JAVASCRIPT
Implementing OAuth 2.0 PKCE Flow for SPAs
Securely integrate OAuth 2.0 with PKCE (Proof Key for Code Exchange) in your Single-Page Application to authorize users without exposing client secrets.
// Helper to generate a random string for code_verifier
function generateRandomString(length) {
const possible = 'ABCDEFGHIJKLMNOPQRSTUVWXYZabcdefghijklmnopqrstuvwxyz0123456789';
let randomString = '';
for (let i = 0; i < length; i++) {
randomString += possible.charAt(Math.floor(Math.random() * possible.length));
}
return randomString;
}
// Helper to base64url encode an array buffer
function base64urlencode(buffer) {
const charCodes = new Uint8Array(buffer);
const binary = String.fromCharCode(...charCodes);
return btoa(binary)
.replace(/\+/g, '-')
.replace(/\//g, '_')
.replace(/=+$/, '');
}
// Helper to generate a code_challenge from a code_verifier
async function generateCodeChallenge(codeVerifier) {
const encoder = new TextEncoder();
const data = encoder.encode(codeVerifier);
const digest = await window.crypto.subtle.digest('SHA-256', data);
return base64urlencode(digest);
}
// --- Main PKCE Flow ---
async function initiatePKCEAuth(clientId, redirectUri, authEndpoint, tokenEndpoint, scope) {
const codeVerifier = generateRandomString(128);
const codeChallenge = await generateCodeChallenge(codeVerifier);
// Store codeVerifier for later use (e.g., in localStorage)
localStorage.setItem('pkce_code_verifier', codeVerifier);
const params = new URLSearchParams({
response_type: 'code',
client_id: clientId,
redirect_uri: redirectUri,
scope: scope,
code_challenge_method: 'S256',
code_challenge: codeChallenge
});
window.location.href = `${authEndpoint}?${params.toString()}`;
}
async function exchangePKCECodeForTokens(clientId, redirectUri, tokenEndpoint, code) {
const codeVerifier = localStorage.getItem('pkce_code_verifier');
if (!codeVerifier) {
throw new Error('Code Verifier not found.
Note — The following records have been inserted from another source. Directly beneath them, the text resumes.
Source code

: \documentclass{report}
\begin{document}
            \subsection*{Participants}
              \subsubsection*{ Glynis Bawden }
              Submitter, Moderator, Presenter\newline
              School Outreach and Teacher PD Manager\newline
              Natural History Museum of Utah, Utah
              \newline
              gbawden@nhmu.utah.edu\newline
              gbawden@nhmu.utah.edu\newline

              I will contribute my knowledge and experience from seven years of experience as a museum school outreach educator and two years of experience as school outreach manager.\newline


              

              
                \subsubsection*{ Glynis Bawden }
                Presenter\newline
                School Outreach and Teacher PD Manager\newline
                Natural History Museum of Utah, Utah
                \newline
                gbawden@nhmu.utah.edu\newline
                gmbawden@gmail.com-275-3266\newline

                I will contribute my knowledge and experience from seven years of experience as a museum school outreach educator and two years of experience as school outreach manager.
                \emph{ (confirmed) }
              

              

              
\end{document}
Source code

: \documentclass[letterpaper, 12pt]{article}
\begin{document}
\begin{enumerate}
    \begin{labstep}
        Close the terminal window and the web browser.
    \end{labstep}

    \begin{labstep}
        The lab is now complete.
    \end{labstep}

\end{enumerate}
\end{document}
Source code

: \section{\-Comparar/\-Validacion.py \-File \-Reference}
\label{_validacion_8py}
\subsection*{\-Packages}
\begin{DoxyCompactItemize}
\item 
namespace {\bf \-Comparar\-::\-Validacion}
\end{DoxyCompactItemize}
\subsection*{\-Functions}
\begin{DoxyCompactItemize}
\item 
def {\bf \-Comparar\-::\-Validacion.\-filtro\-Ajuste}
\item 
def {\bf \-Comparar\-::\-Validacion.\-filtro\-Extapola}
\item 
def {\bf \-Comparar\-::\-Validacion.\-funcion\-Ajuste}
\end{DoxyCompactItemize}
Authentication flow interrupted.');
}
localStorage.removeItem('pkce_code_verifier'); // Clear after use
const params = new URLSearchParams({
grant_type: 'authorization_code',
client_id: clientId,
redirect_uri: redirectUri,
code: code,
code_verifier: codeVerifier
});
const response = await fetch(tokenEndpoint, {
method: 'POST',
headers: {
'Content-Type': 'application/x-www-form-urlencoded'
},
body: params.toString()
});
if (!response.ok) {
throw new Error(`Token exchange failed: ${response.statusText}`);
}
const tokenData = await response.json();
// Store and use tokenData (e.g., access_token, id_token)
console.log('Successfully obtained tokens:', tokenData);
return tokenData;
}
// Example Usage (assuming you are on the redirect_uri after authorization):
// const CLIENT_ID = 'your-client-id';
// const REDIRECT_URI = window.location.origin + '/callback';
// const AUTH_ENDPOINT = 'https://accounts.example.com/oauth/authorize';
// const TOKEN_ENDPOINT = 'https://accounts.example.com/oauth/token';
// const SCOPE = 'openid profile email';
// // On initial button click to log in:
// // initiatePKCEAuth(CLIENT_ID, REDIRECT_URI, AUTH_ENDPOINT, TOKEN_ENDPOINT, SCOPE);
// // On redirect_uri page load:
// // const urlParams = new URLSearchParams(window.location.search);
// // const authCode = urlParams.get('code');
// // if (authCode) {
// // exchangePKCECodeForTokens(CLIENT_ID, REDIRECT_URI, TOKEN_ENDPOINT, authCode)
// // .catch(err => console.error('PKCE Token Exchange Error:', err));
// // }
How it works: This JavaScript snippet demonstrates the client-side implementation of the OAuth 2.0 PKCE (Proof Key for Code Exchange) flow. It involves generating a `code_verifier` and its `code_challenge`, redirecting the user to the authorization server, and then exchanging the authorization code for tokens using the stored `code_verifier`. PKCE is crucial for Single-Page Applications (SPAs) as it enhances security by mitigating authorization code interception attacks without requiring a client secret, making it suitable for public clients.